[Stored data]

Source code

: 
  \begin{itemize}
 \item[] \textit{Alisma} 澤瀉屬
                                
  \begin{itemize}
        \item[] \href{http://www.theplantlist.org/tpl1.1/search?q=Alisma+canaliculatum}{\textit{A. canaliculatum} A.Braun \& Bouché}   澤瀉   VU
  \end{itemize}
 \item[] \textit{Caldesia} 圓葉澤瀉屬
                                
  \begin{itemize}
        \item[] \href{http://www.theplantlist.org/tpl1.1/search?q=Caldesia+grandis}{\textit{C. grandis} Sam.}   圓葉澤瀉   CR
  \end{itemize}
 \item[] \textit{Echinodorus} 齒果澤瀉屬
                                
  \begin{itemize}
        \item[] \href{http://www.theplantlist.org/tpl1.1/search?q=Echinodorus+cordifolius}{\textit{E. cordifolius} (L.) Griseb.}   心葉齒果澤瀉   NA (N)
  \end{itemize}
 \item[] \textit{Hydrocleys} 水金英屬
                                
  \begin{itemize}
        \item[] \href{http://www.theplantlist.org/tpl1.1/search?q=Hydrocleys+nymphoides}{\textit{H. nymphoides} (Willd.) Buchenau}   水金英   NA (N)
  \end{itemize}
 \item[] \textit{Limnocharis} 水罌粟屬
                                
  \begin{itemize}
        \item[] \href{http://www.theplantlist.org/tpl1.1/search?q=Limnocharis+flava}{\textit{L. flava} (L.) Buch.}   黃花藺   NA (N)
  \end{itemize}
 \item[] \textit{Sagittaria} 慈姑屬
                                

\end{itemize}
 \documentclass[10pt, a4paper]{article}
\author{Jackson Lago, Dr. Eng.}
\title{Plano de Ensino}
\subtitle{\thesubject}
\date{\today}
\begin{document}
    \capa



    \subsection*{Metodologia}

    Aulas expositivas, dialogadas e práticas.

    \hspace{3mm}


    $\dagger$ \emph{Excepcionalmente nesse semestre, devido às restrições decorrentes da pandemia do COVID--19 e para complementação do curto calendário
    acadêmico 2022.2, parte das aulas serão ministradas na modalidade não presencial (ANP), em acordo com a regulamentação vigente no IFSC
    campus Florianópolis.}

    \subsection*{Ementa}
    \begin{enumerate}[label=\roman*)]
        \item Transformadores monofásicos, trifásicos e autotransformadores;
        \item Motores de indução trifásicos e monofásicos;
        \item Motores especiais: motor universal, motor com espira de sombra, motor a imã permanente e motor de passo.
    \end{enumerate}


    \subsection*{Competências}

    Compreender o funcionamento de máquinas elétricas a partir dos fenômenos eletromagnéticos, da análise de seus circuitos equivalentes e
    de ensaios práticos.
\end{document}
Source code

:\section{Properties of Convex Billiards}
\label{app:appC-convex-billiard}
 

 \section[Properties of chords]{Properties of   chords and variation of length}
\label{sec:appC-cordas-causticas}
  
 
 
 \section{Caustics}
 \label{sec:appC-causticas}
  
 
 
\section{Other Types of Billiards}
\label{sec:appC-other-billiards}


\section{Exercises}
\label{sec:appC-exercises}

Task details
Show me every line in the data above that includes "search".

Response
        \item[] \href{http://www.theplantlist.org/tpl1.1/search?q=Alisma+canaliculatum}{\textit{A. canaliculatum} A.Braun \& Bouché}   澤瀉   VU
        \item[] \href{http://www.theplantlist.org/tpl1.1/search?q=Caldesia+grandis}{\textit{C. grandis} Sam.}   圓葉澤瀉   CR
        \item[] \href{http://www.theplantlist.org/tpl1.1/search?q=Echinodorus+cordifolius}{\textit{E. cordifolius} (L.) Griseb.}   心葉齒果澤瀉   NA (N)
        \item[] \href{http://www.theplantlist.org/tpl1.1/search?q=Hydrocleys+nymphoides}{\textit{H. nymphoides} (Willd.) Buchenau}   水金英   NA (N)
        \item[] \href{http://www.theplantlist.org/tpl1.1/search?q=Limnocharis+flava}{\textit{L. flava} (L.) Buch.}   黃花藺   NA (N)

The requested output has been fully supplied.